Not everyone realises that to write a really good piece of journalism is at least as demanding intellectually as the achievement of any scholar… Max Weber.

DO JOURNALISM for awhile and we will encounter a range of people and their attitudes.

Here are some of them…

Shoot the messenger

“Shoot the messenger’ describes how journalists, bloggers, photographers and videographers are sometimes blamed for reporting something that people find uncomfortable or that is critical of them or their organisation.
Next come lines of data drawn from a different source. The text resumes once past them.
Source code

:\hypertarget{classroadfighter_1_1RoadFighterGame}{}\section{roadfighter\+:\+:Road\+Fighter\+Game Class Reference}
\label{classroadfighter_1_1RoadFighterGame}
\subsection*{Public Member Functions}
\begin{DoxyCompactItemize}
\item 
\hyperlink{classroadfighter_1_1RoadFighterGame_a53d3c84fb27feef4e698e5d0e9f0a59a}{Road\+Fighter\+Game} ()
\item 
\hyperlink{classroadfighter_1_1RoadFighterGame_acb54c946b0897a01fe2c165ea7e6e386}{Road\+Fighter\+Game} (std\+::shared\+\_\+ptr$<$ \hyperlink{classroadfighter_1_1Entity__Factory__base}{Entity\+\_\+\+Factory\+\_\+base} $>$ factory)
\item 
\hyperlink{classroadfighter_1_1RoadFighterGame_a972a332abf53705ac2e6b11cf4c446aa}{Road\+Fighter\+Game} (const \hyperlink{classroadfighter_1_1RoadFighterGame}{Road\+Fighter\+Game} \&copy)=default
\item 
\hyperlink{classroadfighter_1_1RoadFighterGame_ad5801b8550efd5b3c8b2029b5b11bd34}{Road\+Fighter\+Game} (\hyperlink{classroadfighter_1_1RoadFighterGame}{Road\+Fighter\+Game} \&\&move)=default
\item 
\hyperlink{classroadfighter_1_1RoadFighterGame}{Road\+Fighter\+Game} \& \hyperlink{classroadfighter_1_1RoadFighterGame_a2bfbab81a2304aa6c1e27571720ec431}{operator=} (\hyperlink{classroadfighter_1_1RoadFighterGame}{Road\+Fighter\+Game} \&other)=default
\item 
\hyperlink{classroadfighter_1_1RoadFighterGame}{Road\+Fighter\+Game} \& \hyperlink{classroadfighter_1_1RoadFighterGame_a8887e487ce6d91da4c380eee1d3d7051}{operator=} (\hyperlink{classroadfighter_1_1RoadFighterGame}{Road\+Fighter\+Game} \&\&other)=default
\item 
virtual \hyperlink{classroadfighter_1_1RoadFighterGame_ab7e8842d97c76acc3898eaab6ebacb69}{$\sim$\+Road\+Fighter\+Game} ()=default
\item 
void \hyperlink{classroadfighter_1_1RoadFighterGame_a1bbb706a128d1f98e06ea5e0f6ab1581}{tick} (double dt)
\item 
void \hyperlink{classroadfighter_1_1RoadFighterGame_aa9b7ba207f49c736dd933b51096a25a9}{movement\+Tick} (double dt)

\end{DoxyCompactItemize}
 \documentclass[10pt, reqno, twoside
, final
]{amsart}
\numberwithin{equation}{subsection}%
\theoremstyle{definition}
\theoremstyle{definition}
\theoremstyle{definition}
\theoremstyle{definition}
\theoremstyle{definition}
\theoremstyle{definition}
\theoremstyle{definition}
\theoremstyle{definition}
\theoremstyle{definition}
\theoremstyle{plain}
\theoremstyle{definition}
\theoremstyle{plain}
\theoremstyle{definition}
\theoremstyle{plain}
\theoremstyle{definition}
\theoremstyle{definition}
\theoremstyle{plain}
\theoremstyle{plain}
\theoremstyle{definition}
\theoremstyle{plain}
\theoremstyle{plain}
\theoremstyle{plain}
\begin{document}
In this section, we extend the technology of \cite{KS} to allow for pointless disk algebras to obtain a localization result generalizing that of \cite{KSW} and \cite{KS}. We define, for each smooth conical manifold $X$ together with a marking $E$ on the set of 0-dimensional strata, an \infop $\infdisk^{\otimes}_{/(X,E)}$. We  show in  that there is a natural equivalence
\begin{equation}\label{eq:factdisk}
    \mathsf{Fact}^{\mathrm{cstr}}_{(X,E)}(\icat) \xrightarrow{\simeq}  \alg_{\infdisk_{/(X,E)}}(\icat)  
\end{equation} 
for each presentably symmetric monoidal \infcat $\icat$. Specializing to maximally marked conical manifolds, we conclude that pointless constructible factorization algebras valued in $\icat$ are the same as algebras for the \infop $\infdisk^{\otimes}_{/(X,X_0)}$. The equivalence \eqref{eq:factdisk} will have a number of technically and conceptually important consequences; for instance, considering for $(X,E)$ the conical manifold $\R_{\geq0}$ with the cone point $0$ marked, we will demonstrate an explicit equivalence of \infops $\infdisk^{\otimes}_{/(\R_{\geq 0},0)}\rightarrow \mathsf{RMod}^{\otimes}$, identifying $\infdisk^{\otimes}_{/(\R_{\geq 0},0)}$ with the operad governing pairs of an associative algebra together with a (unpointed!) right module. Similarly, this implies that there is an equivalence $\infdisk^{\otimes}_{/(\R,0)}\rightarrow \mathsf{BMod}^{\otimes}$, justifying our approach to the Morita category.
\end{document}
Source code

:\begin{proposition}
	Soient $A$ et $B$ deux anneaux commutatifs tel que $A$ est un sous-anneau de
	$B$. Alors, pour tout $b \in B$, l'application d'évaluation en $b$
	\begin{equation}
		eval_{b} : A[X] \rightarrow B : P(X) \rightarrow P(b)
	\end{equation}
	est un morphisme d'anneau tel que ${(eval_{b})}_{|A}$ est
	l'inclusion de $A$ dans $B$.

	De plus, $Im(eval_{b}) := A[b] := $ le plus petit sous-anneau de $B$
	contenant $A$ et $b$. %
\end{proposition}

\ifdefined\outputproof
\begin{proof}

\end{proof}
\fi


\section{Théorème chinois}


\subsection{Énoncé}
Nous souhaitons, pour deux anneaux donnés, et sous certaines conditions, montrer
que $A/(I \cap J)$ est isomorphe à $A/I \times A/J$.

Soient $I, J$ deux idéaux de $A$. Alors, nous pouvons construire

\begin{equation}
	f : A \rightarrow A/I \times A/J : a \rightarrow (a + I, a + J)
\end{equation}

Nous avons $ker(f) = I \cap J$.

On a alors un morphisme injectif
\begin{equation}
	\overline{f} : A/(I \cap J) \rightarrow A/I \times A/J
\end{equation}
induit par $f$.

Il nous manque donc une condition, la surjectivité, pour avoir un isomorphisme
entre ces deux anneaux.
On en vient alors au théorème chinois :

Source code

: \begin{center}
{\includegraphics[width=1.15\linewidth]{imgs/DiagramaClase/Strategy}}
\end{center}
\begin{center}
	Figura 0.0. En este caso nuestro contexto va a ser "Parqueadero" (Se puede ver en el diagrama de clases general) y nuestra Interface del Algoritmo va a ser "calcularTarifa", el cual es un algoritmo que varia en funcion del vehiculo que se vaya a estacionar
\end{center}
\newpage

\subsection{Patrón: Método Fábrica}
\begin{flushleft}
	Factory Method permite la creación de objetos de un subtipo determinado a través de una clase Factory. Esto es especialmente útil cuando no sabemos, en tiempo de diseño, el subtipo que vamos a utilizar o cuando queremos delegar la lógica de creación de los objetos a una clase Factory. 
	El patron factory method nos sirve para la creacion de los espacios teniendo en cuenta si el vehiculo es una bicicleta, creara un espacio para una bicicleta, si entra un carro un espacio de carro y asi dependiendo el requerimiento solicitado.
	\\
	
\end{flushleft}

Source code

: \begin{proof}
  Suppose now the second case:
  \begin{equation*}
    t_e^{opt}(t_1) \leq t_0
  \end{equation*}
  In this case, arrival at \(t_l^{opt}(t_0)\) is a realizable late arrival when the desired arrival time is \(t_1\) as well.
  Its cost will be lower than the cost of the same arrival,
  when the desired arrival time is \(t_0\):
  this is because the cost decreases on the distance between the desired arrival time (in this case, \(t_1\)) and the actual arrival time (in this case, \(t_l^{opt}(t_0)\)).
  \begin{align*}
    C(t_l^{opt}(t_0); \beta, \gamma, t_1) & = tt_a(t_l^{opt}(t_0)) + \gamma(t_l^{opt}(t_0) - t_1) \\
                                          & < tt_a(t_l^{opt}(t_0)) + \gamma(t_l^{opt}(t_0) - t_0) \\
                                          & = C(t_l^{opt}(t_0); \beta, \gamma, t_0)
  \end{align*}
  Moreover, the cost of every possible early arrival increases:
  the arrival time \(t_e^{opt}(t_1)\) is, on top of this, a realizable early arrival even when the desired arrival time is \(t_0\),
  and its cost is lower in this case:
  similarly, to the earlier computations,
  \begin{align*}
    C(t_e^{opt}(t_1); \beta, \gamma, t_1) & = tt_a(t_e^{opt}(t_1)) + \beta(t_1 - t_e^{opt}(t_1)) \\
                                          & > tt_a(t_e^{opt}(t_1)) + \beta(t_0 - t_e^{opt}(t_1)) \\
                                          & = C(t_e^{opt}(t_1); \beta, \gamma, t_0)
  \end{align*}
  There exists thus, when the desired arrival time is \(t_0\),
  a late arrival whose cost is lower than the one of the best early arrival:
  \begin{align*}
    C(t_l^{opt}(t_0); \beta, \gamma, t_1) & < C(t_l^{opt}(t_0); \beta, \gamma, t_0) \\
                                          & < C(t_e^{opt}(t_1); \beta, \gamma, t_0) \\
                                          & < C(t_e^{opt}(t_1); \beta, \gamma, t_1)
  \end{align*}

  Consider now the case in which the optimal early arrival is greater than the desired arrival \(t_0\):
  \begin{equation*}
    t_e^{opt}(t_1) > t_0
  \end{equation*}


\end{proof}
Rather than address the issue reported on, people will criticise the journalist for reporting on it. Sometimes, this can be an expression of revulsion or distaste of a topic and someone’s daring to write, photograph or produce video about it. Other times it can be an attempt to deflect attention, to take attention away from an issue by pointing the accusing finger at the journalist.

A well-known case of blame the messenger arose when in 1993 the New York Times published a photograph made by photojournalist, Kevin Carter. The image showed a famine-stricken child on hands and knees at a United Nations feeding centre during the second Sudanese civil war. A vulture landed behind the child and Carter made the photo then, according to the Wikipedia entry on the photo, chased the bird away.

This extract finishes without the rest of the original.